Thursday, January 13, 2005

Coke Cans and Indians

As if the new Indian museum on the National Mall isn’t already a joke.

When I visited recently, I was impressed only by the architecture, and the lobby especially, in which you enter a vertiginous central cavern that goes all the way to the building’s ceiling. The "collection," if you can call it that, is scattered about on floors extending outward in a circular fashion, not unlike the Guggenheim’s setup.

But what they have on display is pathetic. In one window case, there were some everyday crafts by a Canadian tribe (speaking of which, there is absolutely no uniformity or even thoughtfulness behind the museum’s use of terms like tribe, nation, people, etc.), including, on one shelf, a coke can and an ordinary hot beverage thermos. Whether these had been left behind by construction workers or were deemed, somehow, illustrative of Indian culture I cannot say. The signage for the display ignored most of its contents. In fact, the museum’s collection properly speaking receives only a fraction of the attention that is lavished on the subject of living Indians of North and South America. Head-dresses, weapons, totem polls, all the beautiful, intricate ceremonial pieces one associates with this massive indigenous civilization are little in evidence.

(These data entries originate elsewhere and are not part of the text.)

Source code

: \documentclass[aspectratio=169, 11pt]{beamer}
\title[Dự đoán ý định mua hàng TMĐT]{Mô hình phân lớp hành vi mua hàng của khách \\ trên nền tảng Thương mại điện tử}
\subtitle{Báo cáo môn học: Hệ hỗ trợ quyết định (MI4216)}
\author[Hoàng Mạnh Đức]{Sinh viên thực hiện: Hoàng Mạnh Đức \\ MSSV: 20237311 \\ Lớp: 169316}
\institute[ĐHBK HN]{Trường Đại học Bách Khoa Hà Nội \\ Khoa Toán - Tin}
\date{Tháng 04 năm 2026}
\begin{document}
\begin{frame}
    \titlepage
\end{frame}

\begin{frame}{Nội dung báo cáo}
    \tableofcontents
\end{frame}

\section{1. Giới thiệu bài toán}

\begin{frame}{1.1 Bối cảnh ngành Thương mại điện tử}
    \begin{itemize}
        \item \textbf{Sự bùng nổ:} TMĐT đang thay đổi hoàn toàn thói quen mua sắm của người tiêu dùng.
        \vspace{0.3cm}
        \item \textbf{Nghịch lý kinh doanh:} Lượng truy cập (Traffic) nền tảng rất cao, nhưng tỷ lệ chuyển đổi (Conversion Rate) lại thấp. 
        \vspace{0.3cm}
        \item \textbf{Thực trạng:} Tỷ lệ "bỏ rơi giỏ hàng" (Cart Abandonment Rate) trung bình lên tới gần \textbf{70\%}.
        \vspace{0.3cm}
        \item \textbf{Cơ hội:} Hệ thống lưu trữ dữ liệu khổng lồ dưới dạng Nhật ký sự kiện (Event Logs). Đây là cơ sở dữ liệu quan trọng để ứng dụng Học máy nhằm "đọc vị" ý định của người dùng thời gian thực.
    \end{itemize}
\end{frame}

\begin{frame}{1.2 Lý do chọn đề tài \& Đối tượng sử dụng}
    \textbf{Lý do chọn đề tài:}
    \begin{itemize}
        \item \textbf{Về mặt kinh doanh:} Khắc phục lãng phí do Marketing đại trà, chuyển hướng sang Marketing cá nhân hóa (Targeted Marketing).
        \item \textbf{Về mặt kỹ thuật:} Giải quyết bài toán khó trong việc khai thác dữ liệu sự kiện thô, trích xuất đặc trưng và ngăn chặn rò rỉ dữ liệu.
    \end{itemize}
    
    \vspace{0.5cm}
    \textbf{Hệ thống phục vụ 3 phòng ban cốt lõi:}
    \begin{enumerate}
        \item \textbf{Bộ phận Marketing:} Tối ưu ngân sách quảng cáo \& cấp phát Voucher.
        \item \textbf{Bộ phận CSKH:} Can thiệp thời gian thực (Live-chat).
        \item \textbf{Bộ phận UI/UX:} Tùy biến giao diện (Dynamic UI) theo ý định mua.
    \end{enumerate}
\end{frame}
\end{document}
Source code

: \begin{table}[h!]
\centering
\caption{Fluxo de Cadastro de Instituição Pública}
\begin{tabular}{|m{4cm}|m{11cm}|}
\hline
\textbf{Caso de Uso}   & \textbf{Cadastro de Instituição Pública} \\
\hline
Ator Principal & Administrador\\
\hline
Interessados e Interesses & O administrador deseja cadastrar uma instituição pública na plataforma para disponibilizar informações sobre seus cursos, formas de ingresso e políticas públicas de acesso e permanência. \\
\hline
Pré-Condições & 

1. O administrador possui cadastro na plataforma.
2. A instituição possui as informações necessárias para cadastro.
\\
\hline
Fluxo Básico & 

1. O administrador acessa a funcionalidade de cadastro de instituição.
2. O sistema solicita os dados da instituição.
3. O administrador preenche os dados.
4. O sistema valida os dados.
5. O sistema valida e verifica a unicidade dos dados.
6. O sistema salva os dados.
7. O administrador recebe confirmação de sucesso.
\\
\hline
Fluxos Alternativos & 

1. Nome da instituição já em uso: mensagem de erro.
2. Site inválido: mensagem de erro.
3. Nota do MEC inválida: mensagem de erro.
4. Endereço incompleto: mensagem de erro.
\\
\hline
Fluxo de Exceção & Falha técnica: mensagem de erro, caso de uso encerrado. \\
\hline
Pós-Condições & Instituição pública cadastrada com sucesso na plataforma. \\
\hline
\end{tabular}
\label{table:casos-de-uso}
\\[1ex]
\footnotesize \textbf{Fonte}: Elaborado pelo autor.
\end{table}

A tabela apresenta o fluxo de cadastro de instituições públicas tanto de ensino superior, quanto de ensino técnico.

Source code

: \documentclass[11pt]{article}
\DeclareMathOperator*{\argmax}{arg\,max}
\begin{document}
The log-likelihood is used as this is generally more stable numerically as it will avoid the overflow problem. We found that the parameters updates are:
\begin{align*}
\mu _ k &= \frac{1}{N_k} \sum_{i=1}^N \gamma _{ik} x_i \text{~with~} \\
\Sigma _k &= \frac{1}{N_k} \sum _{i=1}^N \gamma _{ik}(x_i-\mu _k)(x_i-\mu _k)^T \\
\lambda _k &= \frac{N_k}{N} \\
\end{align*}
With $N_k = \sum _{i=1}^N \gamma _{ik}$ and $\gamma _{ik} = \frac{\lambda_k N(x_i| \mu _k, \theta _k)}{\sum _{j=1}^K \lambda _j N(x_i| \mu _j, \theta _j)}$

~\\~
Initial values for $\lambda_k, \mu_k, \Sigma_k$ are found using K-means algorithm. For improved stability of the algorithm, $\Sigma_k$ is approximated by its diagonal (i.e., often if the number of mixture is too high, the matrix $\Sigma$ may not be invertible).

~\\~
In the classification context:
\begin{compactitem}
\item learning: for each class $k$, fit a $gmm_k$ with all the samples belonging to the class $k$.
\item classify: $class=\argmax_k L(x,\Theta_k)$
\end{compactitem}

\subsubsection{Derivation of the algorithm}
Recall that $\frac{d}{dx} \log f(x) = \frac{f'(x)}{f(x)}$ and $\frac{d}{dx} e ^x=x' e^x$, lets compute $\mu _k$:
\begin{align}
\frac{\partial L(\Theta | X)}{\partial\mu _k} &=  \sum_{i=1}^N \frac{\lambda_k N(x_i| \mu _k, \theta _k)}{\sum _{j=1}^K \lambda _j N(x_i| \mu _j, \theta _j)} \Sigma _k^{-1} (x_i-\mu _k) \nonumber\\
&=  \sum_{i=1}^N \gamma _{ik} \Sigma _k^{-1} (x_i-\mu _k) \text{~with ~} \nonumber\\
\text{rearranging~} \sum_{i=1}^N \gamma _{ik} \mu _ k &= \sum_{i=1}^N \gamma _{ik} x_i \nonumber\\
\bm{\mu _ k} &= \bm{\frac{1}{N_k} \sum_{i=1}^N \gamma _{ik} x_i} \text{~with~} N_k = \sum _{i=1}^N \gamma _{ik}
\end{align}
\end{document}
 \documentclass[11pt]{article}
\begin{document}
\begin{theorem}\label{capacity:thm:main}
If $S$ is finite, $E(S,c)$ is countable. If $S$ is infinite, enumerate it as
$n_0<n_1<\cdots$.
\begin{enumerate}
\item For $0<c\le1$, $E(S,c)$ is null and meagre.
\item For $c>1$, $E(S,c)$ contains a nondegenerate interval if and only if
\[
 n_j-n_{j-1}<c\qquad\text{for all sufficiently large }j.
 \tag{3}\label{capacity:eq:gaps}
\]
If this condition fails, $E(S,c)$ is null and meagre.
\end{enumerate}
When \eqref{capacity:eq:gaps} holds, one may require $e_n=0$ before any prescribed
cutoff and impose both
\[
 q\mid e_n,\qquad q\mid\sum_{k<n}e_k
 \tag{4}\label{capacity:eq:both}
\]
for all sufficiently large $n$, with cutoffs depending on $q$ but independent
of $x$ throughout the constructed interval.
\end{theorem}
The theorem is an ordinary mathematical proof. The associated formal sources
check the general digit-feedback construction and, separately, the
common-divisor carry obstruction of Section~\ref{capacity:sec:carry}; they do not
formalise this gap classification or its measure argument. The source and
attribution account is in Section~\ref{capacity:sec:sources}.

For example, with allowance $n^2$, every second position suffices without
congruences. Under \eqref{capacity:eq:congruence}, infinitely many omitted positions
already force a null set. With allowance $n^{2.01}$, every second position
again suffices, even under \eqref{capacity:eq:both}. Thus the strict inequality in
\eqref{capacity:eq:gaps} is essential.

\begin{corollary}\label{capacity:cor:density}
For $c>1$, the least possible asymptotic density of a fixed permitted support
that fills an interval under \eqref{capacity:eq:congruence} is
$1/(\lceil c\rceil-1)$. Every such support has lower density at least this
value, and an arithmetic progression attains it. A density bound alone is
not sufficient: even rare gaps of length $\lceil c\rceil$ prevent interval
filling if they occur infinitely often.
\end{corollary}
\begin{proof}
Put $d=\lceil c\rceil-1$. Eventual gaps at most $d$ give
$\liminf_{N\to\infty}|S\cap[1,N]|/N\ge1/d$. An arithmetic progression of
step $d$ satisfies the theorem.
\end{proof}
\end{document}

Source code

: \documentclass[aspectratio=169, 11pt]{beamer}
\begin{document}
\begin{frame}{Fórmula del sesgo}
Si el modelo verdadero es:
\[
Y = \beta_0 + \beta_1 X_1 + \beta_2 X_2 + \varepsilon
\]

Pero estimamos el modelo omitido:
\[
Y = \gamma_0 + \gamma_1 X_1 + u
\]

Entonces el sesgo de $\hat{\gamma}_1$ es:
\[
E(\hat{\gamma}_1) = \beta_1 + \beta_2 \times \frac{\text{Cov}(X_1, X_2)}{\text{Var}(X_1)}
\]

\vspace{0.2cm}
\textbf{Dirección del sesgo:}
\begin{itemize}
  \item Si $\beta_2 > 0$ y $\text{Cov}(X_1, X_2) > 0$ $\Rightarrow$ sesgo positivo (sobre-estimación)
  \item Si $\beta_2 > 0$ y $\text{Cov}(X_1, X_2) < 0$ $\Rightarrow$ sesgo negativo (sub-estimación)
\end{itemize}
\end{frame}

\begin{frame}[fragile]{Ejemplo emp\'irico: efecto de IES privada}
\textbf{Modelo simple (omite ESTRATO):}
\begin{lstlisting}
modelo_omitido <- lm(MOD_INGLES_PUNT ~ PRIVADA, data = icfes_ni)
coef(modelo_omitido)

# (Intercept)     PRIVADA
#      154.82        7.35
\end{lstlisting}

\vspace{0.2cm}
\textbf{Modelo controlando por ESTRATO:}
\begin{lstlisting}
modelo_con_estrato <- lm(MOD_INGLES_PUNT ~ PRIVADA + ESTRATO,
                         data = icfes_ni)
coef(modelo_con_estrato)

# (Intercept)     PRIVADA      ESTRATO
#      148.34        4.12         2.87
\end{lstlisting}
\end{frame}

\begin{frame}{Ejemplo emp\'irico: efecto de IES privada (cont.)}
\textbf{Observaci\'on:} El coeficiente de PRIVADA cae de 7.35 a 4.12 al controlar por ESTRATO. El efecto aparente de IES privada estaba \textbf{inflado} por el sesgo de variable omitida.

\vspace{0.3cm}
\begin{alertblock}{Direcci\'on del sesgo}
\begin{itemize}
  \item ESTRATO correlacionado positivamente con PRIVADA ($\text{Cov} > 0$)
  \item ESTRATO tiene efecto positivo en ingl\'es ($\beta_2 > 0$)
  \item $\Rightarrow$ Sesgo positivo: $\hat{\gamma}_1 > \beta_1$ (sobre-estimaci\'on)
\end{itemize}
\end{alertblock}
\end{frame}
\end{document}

It was an example of curating, not by committee, but by a committee of committees. And the committee of committees took as their goal making visitors aware of present-day Indian culture. So, what is essentially a dead culture is treated as if it were vibrant by emphasizing the current activist aspect of the Indian American experience. Funny, French culture, just to take an example, because it is living, can be treated as if it is dead. You can have a show of 17th century French art in which contemporary France is not even mentioned. But Indian culture, because it is a shell of its former greatness, cannot be treated that way. And as a result Indian culture actually seems less great.